With increasing age males are likely to develop benign prostatic hyperplasia (BPH), a condition of urethral obstruction characterised by proliferation of prostatic stromal tissue as well as increased prostatic contractility. We have recently demonstrated that spontaneous electrical activity can be recorded in the stromal layer of the guinea-pig prostate (1). In this study, t he role of mitochondria and internal Ca2+ stores in the generation of slow wave activity in the guinea-pig prostate was examined using intracellular microelectrodes. Prostates were removed from guinea-pigs (250-350g) killed humanely by stunning and exsanguination. Saccular glands were pinned to the bottom of an organ bath, which was subsequently mounted on an inverted microscope stage and perfused with physiological saline solution (35°C). Two distinctly different types of spontaneous electrical recordings were recorded in the guinea pig prostate. The majority (85%) of impaled cells (n=143) displayed ‘slow wave' activity which consisted of a depolarizing transient (14 mV in amplitude) with a 1-6 nifedipine-sensitive spikes superimposed while 15% of cells displayed a simple ‘pacemaker' biphasic depolarization (37 mV in amplitude) which was unaffected by nifedipine (1 μM).
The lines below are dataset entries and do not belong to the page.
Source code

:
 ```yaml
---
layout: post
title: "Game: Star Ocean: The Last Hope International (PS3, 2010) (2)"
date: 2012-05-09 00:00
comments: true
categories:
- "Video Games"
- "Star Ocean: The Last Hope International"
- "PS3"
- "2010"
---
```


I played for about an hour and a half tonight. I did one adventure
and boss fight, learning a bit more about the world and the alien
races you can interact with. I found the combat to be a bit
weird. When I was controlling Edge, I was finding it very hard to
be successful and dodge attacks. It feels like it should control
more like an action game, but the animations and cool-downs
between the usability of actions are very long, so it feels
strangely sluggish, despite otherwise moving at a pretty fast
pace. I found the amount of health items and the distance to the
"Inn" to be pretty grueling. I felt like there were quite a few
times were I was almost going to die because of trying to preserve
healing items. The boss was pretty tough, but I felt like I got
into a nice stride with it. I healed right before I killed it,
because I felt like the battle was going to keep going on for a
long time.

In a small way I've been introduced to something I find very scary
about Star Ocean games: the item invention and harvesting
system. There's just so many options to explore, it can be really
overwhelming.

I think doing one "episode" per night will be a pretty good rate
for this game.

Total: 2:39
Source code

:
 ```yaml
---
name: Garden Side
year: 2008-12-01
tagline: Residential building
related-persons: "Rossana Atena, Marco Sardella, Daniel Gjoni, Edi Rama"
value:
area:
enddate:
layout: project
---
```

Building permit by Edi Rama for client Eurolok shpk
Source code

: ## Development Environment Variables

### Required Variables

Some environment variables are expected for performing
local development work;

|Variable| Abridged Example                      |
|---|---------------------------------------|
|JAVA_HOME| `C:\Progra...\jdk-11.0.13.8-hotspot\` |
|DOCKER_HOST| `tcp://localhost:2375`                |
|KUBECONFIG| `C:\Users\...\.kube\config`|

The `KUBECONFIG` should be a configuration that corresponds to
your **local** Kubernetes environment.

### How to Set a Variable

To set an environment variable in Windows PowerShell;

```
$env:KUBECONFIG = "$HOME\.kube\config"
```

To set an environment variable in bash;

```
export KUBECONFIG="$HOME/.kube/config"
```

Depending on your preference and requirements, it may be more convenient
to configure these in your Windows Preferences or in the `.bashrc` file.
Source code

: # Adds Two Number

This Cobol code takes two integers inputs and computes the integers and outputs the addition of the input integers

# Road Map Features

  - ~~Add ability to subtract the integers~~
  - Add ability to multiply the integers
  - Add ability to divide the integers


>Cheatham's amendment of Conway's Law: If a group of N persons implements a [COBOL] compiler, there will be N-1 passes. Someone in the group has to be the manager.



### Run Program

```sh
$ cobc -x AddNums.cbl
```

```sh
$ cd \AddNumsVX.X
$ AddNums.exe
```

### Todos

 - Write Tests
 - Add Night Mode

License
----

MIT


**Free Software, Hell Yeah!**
Both electrical waveforms occurred at a frequency of 5-6 min-1. In the presence of nifedipine, application of the mitochondrial uncouplers, FCCP or CCCP (1-3 μM) depolarised the membrane (8-10mV) before abolishing electrical activity. Blockade of inositol trisphosphate (IP3)-mediated Ca2+ release with 2-aminoethoxy-diphenylborate (2-APB 60 μM) or phospholipase C and IP3 formation using U73122 (5 μM) or neomycin (1 and 4 mM) significantly reduced slow wave frequency, amplitude and duration. These results suggest that mitochondrial or IP3-dependent release of Ca2+ from intracellular stores is likely to have a modulatory role in the regulation of the frequency and time-course of slow wave activity in the guinea-pig prostate.

(1) Exintaris, B., M.F. Klemm, and R.J. Lang, J Urol, 2002. 168(1): 315-22.